(Records from a data collection)
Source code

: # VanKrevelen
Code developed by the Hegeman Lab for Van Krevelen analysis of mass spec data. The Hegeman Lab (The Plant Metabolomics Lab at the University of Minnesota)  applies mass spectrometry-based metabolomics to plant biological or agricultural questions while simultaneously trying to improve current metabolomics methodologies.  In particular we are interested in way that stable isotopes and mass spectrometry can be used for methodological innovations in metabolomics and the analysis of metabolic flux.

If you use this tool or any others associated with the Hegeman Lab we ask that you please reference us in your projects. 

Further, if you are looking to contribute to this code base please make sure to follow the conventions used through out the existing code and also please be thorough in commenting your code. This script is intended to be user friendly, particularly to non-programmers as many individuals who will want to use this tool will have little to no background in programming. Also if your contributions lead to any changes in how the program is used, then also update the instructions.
* * *
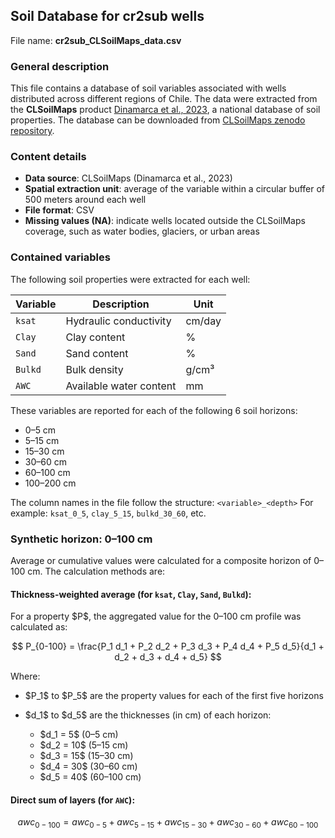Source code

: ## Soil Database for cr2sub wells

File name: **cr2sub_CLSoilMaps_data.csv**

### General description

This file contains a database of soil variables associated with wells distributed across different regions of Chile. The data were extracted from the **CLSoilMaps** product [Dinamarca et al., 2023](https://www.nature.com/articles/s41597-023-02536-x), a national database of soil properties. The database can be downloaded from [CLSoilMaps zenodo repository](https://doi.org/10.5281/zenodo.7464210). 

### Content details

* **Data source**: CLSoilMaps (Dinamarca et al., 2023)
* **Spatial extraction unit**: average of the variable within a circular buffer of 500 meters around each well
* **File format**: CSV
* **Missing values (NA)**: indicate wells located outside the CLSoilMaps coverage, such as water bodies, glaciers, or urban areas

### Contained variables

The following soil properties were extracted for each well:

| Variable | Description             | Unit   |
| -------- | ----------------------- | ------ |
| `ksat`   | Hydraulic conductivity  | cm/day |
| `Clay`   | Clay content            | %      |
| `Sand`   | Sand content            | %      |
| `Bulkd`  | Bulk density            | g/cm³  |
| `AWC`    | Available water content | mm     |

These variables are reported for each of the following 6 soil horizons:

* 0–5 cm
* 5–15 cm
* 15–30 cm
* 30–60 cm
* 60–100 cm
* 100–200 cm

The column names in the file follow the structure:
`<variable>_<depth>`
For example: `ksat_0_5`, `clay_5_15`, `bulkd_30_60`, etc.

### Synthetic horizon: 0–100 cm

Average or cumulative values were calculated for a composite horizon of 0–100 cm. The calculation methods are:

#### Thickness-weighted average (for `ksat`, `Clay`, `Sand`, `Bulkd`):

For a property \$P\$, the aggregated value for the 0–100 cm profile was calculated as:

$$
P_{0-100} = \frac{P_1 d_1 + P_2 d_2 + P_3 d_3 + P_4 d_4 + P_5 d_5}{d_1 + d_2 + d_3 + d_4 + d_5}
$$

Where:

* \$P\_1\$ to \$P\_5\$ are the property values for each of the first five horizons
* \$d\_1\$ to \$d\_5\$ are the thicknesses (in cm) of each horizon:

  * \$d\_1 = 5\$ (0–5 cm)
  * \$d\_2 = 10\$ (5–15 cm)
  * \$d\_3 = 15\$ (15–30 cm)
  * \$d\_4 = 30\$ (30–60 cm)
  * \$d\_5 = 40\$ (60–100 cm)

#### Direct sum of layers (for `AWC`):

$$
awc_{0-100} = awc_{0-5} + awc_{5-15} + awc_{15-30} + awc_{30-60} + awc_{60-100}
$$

■ **TASK DIRECTIONS**
Only the number is wanted: count the lines of the records that hold the word "please".

■ **EXPECTED OUTPUT**
2